A decisão de uma escola do Grupo Especial — no caso a Acadêmicos de Niterói — de levar à Sapucaí, como enredo, a trajetória do presidente Luiz Inácio Lula da Silva coloca em evidência um conflito que merece ser debatido: até que ponto o Carnaval, patrimônio cultural e festa plural do Brasil, deve transformar-se em palanque simbólico para figuras políticas vivas? A notícia do enredo e do lançamento já circula nos meios culturais e jornalísticos.
O primeiro ponto a lembrar é que o Carnaval carioca sempre foi espaço de memória coletiva, crítica social e celebração popular — e também de homenagens a artistas e personagens históricos. Mas há uma diferença importante entre celebrar trajetórias artísticas ou culturais e construir, na avenida, uma narrativa pública que funciona mais como propaganda simbólica do ocupante do Planalto. Quando uma agremiação do Grupo Especial escolhe, deliberadamente, um presidente em exercício como tema, a linha entre homenagem cultural e uso político do palco público fica perigosamente tênue. Essa escolha corre o risco de reduzir um rito popular e multifacetado a um ato de bajulação institucional.
Outro aspecto que preocupa é a tendência natural de qualquer homenagem desse tipo: a seletividade. Um desfile comemorativo tende a enfatizar realizações e biografias redentoras — as memórias heroicas — e a minimizar ou silenciar episódios controversos. No caso do presidente Lula, existem capítulos que marcaram a vida política recente do país e que não podem ser simplesmente varridos para debaixo do tapete sem empobrecer o debate público: o escândalo do “mensalão”, que abalou o início do século e envolveu compra de apoio parlamentar; e o chamado “petrolão”, investigado pela Operação Lava Jato, que revelou um amplo esquema de corrupção envolvendo a Petrobras e grandes empreiteiras. Ambas as operações e suas consequências são parte substancial da história política brasileira e, portanto, relevantes para qualquer narrativa completa.
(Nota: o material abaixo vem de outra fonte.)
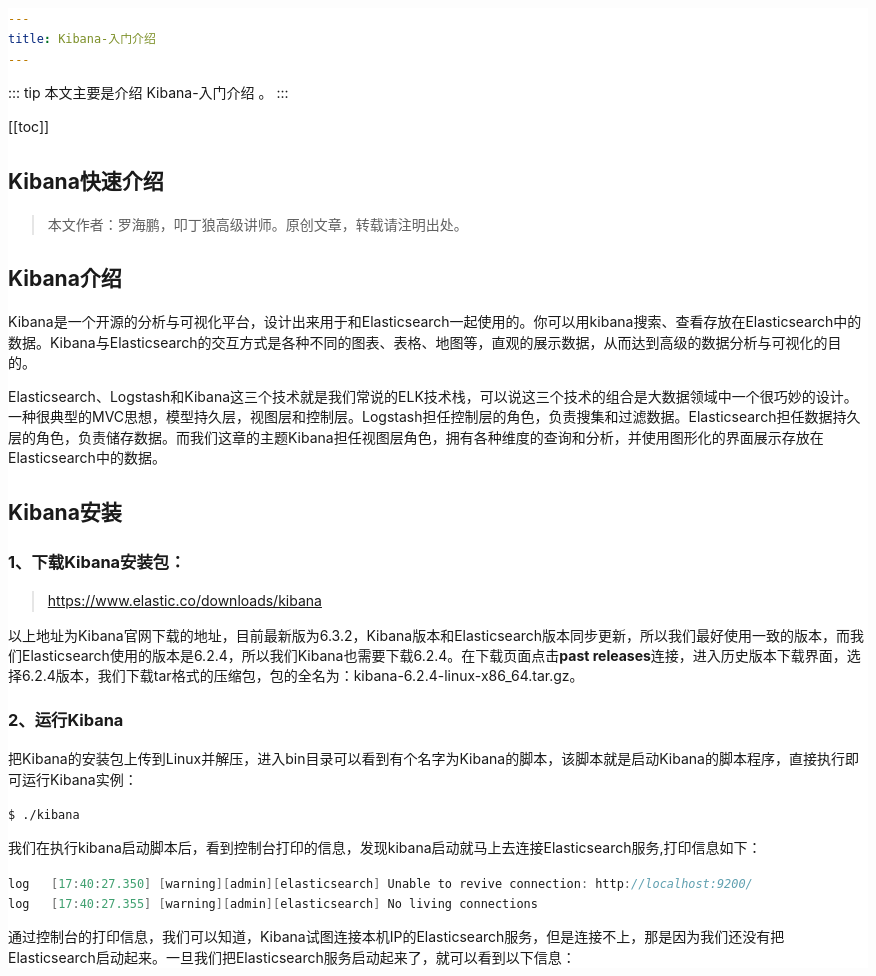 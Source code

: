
 ```yaml
---
title: Kibana-入门介绍
---
```


::: tip
本文主要是介绍 Kibana-入门介绍 。
:::

[[toc]]

## Kibana快速介绍


> 本文作者：罗海鹏，叩丁狼高级讲师。原创文章，转载请注明出处。

## Kibana介绍

Kibana是一个开源的分析与可视化平台，设计出来用于和Elasticsearch一起使用的。你可以用kibana搜索、查看存放在Elasticsearch中的数据。Kibana与Elasticsearch的交互方式是各种不同的图表、表格、地图等，直观的展示数据，从而达到高级的数据分析与可视化的目的。

Elasticsearch、Logstash和Kibana这三个技术就是我们常说的ELK技术栈，可以说这三个技术的组合是大数据领域中一个很巧妙的设计。一种很典型的MVC思想，模型持久层，视图层和控制层。Logstash担任控制层的角色，负责搜集和过滤数据。Elasticsearch担任数据持久层的角色，负责储存数据。而我们这章的主题Kibana担任视图层角色，拥有各种维度的查询和分析，并使用图形化的界面展示存放在Elasticsearch中的数据。

## Kibana安装

### 1、下载Kibana安装包：

> https://www.elastic.co/downloads/kibana

以上地址为Kibana官网下载的地址，目前最新版为6.3.2，Kibana版本和Elasticsearch版本同步更新，所以我们最好使用一致的版本，而我们Elasticsearch使用的版本是6.2.4，所以我们Kibana也需要下载6.2.4。在下载页面点击**past releases**连接，进入历史版本下载界面，选择6.2.4版本，我们下载tar格式的压缩包，包的全名为：kibana-6.2.4-linux-x86_64.tar.gz。

### 2、运行Kibana

把Kibana的安装包上传到Linux并解压，进入bin目录可以看到有个名字为Kibana的脚本，该脚本就是启动Kibana的脚本程序，直接执行即可运行Kibana实例：

`$ ./kibana`

我们在执行kibana启动脚本后，看到控制台打印的信息，发现kibana启动就马上去连接Elasticsearch服务,打印信息如下：



```java
log   [17:40:27.350] [warning][admin][elasticsearch] Unable to revive connection: http://localhost:9200/
log   [17:40:27.355] [warning][admin][elasticsearch] No living connections
```

通过控制台的打印信息，我们可以知道，Kibana试图连接本机IP的Elasticsearch服务，但是连接不上，那是因为我们还没有把Elasticsearch启动起来。一旦我们把Elasticsearch服务启动起来了，就可以看到以下信息：


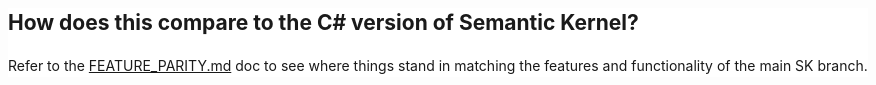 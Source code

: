 ## How does this compare to the C# version of Semantic Kernel?

Refer to the [FEATURE_PARITY.md](FEATURE_PARITY.md) doc to see where
things stand in matching the features and functionality of the main SK branch.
Mais recentemente, emergiram denúncias e investigações sobre descontos indevidos nas aposentadorias, ligados a associações que vinham capturando recursos de beneficiários do INSS — um escândalo que mobilizou investigações internas, bloqueio de bens e ações da Controladoria-Geral da União e da própria Justiça. Não é aceitável que uma homenagem reduza ou omita episódios que afetaram diretamente milhões de aposentados e pensionistas. O desfile não deveria ser uma cortina de fumaça que romantiza trajetórias enquanto ignora danos reais sofridos por cidadãos. Há também uma questão ética e institucional: escolas de samba recebem participação da cidade, uso do espaço público e grande visibilidade — elementos que transformam seus enredos em mensagens com alcance nacional. Quando essas mensagens reverenciam figuras políticas sem equilíbrio crítico, corre-se o risco de confundir cultura com propaganda e criar precedentes perigosos. O Carnaval perde parte de sua autoridade moral como fórum de crítica social quando passa a funcionar como instrumento de aclamação de governantes.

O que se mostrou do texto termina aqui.